Let’s build an island for our island?

21.03.2023 4 min read

Take a deep breath… and let’s talk housing targets. I know, I’m sorry.

Working in any industry even mildly associated with planning and development, you would have found it difficult to miss the raft and significance of changes proposed to the UK planning system. These would be implemented through updates to the National Planning Policy Framework (NPPF) and the Levelling Up and Regeneration Bill which is currently being examined by Parliamentary Committee. In the interim, we remain in the midst of a housing crisis where we have set up home for a number of years now.

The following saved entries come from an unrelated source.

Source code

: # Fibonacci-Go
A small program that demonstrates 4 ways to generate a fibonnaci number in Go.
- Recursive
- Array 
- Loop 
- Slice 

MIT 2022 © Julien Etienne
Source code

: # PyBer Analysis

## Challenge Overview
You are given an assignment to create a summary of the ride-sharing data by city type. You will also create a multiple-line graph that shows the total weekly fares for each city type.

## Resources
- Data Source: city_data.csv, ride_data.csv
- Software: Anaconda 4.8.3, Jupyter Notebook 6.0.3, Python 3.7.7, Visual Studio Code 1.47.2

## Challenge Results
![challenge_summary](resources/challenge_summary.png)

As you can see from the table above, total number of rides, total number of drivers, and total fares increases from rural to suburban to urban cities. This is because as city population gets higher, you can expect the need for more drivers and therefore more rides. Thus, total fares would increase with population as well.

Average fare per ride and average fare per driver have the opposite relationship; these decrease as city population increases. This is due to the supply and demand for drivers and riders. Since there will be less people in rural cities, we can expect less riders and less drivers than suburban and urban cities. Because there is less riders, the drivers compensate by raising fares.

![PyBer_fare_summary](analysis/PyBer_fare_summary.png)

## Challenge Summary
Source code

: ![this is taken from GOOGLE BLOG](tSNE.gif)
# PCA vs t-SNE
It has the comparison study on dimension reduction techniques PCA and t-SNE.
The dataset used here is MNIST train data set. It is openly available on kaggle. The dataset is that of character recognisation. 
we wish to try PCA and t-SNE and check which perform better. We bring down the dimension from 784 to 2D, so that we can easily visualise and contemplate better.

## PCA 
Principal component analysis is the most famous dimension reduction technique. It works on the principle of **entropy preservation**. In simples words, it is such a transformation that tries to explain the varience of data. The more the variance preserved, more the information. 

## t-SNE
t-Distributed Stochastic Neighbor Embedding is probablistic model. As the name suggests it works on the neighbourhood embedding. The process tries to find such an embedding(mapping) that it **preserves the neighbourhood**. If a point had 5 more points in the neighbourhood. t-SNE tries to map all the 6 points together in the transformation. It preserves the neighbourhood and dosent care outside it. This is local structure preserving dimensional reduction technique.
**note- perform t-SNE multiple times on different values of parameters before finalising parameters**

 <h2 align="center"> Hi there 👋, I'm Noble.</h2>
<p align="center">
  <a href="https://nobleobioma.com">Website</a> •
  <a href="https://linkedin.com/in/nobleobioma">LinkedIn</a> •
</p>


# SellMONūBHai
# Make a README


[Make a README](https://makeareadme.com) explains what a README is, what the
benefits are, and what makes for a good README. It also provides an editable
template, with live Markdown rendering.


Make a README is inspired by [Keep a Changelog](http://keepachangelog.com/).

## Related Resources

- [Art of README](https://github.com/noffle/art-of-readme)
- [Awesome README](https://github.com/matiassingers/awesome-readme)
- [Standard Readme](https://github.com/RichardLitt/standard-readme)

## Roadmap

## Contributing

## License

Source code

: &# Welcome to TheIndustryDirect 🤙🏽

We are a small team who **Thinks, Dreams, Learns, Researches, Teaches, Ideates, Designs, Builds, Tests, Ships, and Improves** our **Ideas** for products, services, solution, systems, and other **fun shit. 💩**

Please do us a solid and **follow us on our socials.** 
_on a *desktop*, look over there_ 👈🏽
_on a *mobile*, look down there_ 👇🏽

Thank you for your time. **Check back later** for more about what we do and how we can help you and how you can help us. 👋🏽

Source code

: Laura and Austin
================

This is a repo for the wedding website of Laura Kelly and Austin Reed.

It should be no surprise, therefore, that some of the most significant of those changes proposed as part of the reforms relate to the provision, design, and delivery of housing.

One of the most striking of the proposed changes to the NPPF is the proposed removal of the five-year housing land supply position for those local authorities with an up-to-date Local Plan i.e. those which have been adopted or updated in the last 5 years. The anticipation is that this will give local authorities more flexibility in how they deliver housing in their borough and will prevent speculative applications on unallocated sites being awarded at appeal due to a lack of housing land supply. One might understand the logic but we are in a housing crisis and have as yet been unable to meet the target for 300,000 homes a year and further changes in the NPPF ask that LPA’s “meet as much housing need as possible”. Restricting development that otherwise provides, in the planning balance, an acceptable housing land use on an unallocated site is only going to be of detrimental impact on housing numbers particularly over the coming years as the new plan making regime comes into force.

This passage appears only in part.